I made the list “Mondo Beyondo style,” aka, in a way that just gets in there and gets all sassy and “Hey, why not?” about it.

But once I’d written out this pretty powerful, “shit, did I really just write that?” kind of list, I realized that 2010 has been all about hard work–literally, the adjective fits. Hard work.

I realized that what I wanted most with any of this is to start experimenting with what I’m terming “conscious ease.” The idea that none of this actually “has to” be hard. One of the things I work on with coaching clients and teach in my Guides is that language is a huge channel for changing the way we think of things. Start noticing every place in your life where you’re pulling a “have to” and swap that out for a “choose to” or “get to,” and the entire energy dynamic shifts.
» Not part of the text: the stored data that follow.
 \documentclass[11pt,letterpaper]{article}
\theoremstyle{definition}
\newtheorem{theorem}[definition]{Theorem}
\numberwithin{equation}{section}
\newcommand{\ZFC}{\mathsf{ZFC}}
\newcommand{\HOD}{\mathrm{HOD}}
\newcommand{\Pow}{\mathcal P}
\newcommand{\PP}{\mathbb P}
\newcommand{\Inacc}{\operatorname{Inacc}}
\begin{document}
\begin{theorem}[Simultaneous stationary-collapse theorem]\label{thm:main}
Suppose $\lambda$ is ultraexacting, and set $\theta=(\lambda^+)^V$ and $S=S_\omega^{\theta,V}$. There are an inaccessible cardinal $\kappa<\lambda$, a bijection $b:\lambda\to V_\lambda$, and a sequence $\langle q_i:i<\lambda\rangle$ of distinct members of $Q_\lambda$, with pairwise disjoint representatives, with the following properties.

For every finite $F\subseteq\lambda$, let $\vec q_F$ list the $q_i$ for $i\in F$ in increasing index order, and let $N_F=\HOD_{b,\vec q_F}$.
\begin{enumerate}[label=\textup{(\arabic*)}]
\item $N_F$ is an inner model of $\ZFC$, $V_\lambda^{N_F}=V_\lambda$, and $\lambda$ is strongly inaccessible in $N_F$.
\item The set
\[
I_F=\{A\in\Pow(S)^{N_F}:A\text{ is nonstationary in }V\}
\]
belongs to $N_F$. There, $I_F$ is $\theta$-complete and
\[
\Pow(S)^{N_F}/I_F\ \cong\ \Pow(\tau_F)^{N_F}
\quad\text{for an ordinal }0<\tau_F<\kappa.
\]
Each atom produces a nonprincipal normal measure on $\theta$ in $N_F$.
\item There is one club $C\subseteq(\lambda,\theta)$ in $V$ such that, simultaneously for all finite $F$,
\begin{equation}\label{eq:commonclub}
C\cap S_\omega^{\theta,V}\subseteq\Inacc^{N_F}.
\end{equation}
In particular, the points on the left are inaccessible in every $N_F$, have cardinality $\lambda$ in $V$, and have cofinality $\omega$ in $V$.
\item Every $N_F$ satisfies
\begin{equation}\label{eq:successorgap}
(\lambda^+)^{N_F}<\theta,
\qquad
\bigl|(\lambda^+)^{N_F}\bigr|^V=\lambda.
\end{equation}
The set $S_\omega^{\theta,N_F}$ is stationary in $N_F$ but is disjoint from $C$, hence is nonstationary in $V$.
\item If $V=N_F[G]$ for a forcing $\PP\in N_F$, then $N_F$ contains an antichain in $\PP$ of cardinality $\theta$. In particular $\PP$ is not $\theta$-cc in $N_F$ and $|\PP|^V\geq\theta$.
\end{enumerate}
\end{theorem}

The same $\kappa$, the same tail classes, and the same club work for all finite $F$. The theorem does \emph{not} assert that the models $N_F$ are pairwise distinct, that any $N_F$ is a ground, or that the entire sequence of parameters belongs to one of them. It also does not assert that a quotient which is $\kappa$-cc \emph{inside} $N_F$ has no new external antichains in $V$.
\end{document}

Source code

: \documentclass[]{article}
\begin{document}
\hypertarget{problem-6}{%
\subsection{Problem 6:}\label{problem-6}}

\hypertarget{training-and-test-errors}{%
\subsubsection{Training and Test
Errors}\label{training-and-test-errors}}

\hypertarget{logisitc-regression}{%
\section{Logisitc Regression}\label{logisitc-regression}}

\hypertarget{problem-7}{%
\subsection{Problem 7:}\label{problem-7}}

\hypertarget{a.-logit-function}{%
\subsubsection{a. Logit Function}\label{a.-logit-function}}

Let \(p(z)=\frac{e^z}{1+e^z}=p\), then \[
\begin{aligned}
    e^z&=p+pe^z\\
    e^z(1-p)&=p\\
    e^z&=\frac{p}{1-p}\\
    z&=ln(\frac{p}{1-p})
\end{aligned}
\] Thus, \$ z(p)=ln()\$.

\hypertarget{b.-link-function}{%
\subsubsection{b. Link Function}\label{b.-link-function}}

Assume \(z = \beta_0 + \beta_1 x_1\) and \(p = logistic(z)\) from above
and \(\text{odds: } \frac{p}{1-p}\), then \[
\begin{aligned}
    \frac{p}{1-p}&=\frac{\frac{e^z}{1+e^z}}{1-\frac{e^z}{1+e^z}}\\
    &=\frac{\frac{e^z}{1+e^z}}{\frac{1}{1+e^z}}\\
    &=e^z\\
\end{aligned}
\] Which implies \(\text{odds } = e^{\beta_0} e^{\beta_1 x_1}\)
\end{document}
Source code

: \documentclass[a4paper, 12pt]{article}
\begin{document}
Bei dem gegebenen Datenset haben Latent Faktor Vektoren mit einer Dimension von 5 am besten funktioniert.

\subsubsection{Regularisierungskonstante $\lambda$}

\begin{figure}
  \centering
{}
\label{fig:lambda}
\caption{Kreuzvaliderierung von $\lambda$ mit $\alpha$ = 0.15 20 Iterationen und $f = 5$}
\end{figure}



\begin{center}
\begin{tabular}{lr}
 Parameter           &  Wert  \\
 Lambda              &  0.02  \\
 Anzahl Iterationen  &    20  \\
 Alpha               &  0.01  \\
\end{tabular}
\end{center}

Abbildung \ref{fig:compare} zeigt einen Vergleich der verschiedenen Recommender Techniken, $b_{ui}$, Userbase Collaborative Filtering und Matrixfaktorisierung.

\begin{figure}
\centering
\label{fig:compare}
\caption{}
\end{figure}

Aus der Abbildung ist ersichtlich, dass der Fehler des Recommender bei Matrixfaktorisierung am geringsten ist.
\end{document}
So I want to create this thing–conscious ease. I am choosing to walk into 2011 with an energy of experimenting with how it might not necessarily be “hard.” The idea that achieving one’s dreams is “hard” is pure Story–the objective approach would be to say that some people would define their experience that way, while others would not. In particular, I want to start noticing where I attach “hard” to things. I have already begun noticing where I say things like, “It’s been a hard (day/week/month)” or “I’ve been working hard” or “I’ve never worked harder in my life” or “It’s hard to want” or “It’s hard to like”…any of those statements.

The flip side

The flip side, you might have already picked up on. The flip side of all of this is an inner critic just waiting to kick my ass for daring to think that I would be allowed to “get away with” anything being easy. What gives me the right? Who says I deserve that? In fact, my inner critic says, “You’re supposed to work hard.” My inner critic gets triggered and enormously resents the people who look like they’ve had it “easy.”

This, of course, is also just a Story. There’s no law that says anything is supposed to be hard–for me, it boils down to personal integrity. I just want to be in integrity with me, and if I’m in integrity with me I know that I claim my life, my choices, and I want to do good work in the world. I also want to have some fun along the way, and everything that is on my list is something that connects me more to me and more to others. And that’s really want I want–really all I think anyone wants. I actually do enjoy working in a way that is focused and intentional–love it, in fact–though I differentiate that from “working hard,” which conjures up this idea for me of always needing to be relentless about doing more, doing better.

So what about you? Where in your life do you most want to create a life of conscious ease?